Lucro Real ganha relevância com novo sistema de créditos
“No Lucro Real, a tributação considera o resultado efetivamente obtido pela empresa, como receitas descontadas de custos e despesas. O modelo permite que empresas com baixa rentabilidade ou até prejuízo em determinado período tenham uma tributação mais alinhada ao desempenho financeiro real. Além disso, o regime permite maior aproveitamento de créditos no modelo atual de PIS e Cofins e tende a ganhar ainda mais importância com a implementação do IBS e da CBS”, Matheus pontua.
Ainda de acordo o especialista tributário, a lógica do novo sistema tributário amplia o peso dos créditos fiscais na tomada de decisão. Compras de insumos, equipamentos, serviços e outros gastos relacionados à operação poderão gerar créditos que reduzem o imposto devido sobre as vendas. Esse mecanismo pode tornar o Lucro Real mais competitivo para empresas com cadeias produtivas mais complexas e elevado volume de aquisições tributadas.
A nova lógica tributária favorece empresas mais organizadas
Para o especialista a frente da Matheus Contador Gestão Empresarial, a mudança de cenário também aumenta a importância da gestão financeira e contábil. O Lucro Real pode representar uma vantagem tributária, mas exige maior controle sobre custos, despesas e processos internos, isso porque, empresas com baixa maturidade de gestão podem enfrentar dificuldades para capturar os benefícios do modelo, enquanto organizações com dados financeiros estruturados terão mais condições de tomar decisões baseadas em indicadores.

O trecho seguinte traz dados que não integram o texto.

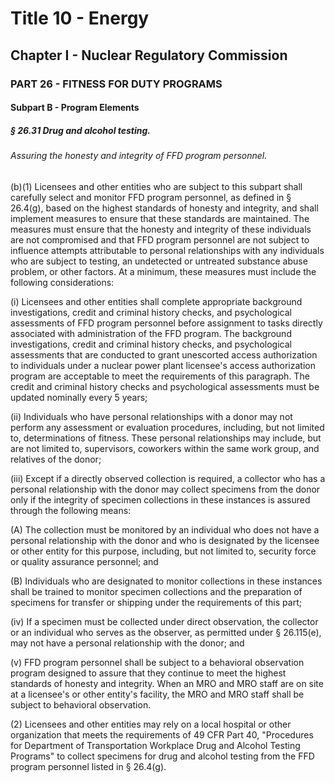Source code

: 
# Title 10 - Energy
## Chapter I - Nuclear Regulatory Commission
### PART 26 - FITNESS FOR DUTY PROGRAMS
#### Subpart B - Program Elements
##### § 26.31 Drug and alcohol testing.
###### Assuring the honesty and integrity of FFD program personnel.

(b)(1) Licensees and other entities who are subject to this subpart shall carefully select and monitor FFD program personnel, as defined in § 26.4(g), based on the highest standards of honesty and integrity, and shall implement measures to ensure that these standards are maintained. The measures must ensure that the honesty and integrity of these individuals are not compromised and that FFD program personnel are not subject to influence attempts attributable to personal relationships with any individuals who are subject to testing, an undetected or untreated substance abuse problem, or other factors. At a minimum, these measures must include the following considerations:

(i) Licensees and other entities shall complete appropriate background investigations, credit and criminal history checks, and psychological assessments of FFD program personnel before assignment to tasks directly associated with administration of the FFD program. The background investigations, credit and criminal history checks, and psychological assessments that are conducted to grant unescorted access authorization to individuals under a nuclear power plant licensee's access authorization program are acceptable to meet the requirements of this paragraph. The credit and criminal history checks and psychological assessments must be updated nominally every 5 years;

(ii) Individuals who have personal relationships with a donor may not perform any assessment or evaluation procedures, including, but not limited to, determinations of fitness. These personal relationships may include, but are not limited to, supervisors, coworkers within the same work group, and relatives of the donor;

(iii) Except if a directly observed collection is required, a collector who has a personal relationship with the donor may collect specimens from the donor only if the integrity of specimen collections in these instances is assured through the following means:

(A) The collection must be monitored by an individual who does not have a personal relationship with the donor and who is designated by the licensee or other entity for this purpose, including, but not limited to, security force or quality assurance personnel; and

(B) Individuals who are designated to monitor collections in these instances shall be trained to monitor specimen collections and the preparation of specimens for transfer or shipping under the requirements of this part;

(iv) If a specimen must be collected under direct observation, the collector or an individual who serves as the observer, as permitted under § 26.115(e), may not have a personal relationship with the donor; and

(v) FFD program personnel shall be subject to a behavioral observation program designed to assure that they continue to meet the highest standards of honesty and integrity. When an MRO and MRO staff are on site at a licensee's or other entity's facility, the MRO and MRO staff shall be subject to behavioral observation.

(2) Licensees and other entities may rely on a local hospital or other organization that meets the requirements of 49 CFR Part 40, "Procedures for Department of Transportation Workplace Drug and Alcohol Testing Programs" to collect specimens for drug and alcohol testing from the FFD program personnel listed in § 26.4(g).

“Embora não exista uma regra única para todos os setores, alguns perfis de empresas tendem a se beneficiar mais da migração, como os negócios com margem operacional reduzida, em que a presunção de lucro do Lucro Presumido fica acima do resultado efetivo. As empresas industriais, comerciais ou de serviços com alto volume de compras tributadas também, assim como empresas que atuam no mercado B2B e precisam gerar créditos tributários valorizados pelos clientes dentro da cadeia.
Para Matheus, o regime pode continuar fazendo sentido para empresas com alta margem de lucro e baixa complexidade operaciona, poucos custos que gerariam créditos tributários, além dos modelos de negócio baseados principalmente em serviços e conhecimento. Estruturas administrativas que ainda precisam evoluir antes de uma mudança para um regime mais complexo também.
“O período entre 2025 e 2026 deve ser estratégico para as empresas que precisam revisar seu planejamento tributário. A migração de regime exige análise financeira, preparação contábil e possíveis ajustes em sistemas de gestão. Com a entrada gradual do IBS e da CBS, decisões tomadas sem planejamento podem gerar impactos financeiros relevantes. Por outro lado, empresas que anteciparem análises e simularem cenários terão maior capacidade de adaptação ao novo ambiente tributário. A Reforma Tributária não deve ser vista apenas como uma mudança de impostos, mas como uma oportunidade para revisar a estrutura fiscal e operacional dos negócios”, finaliza.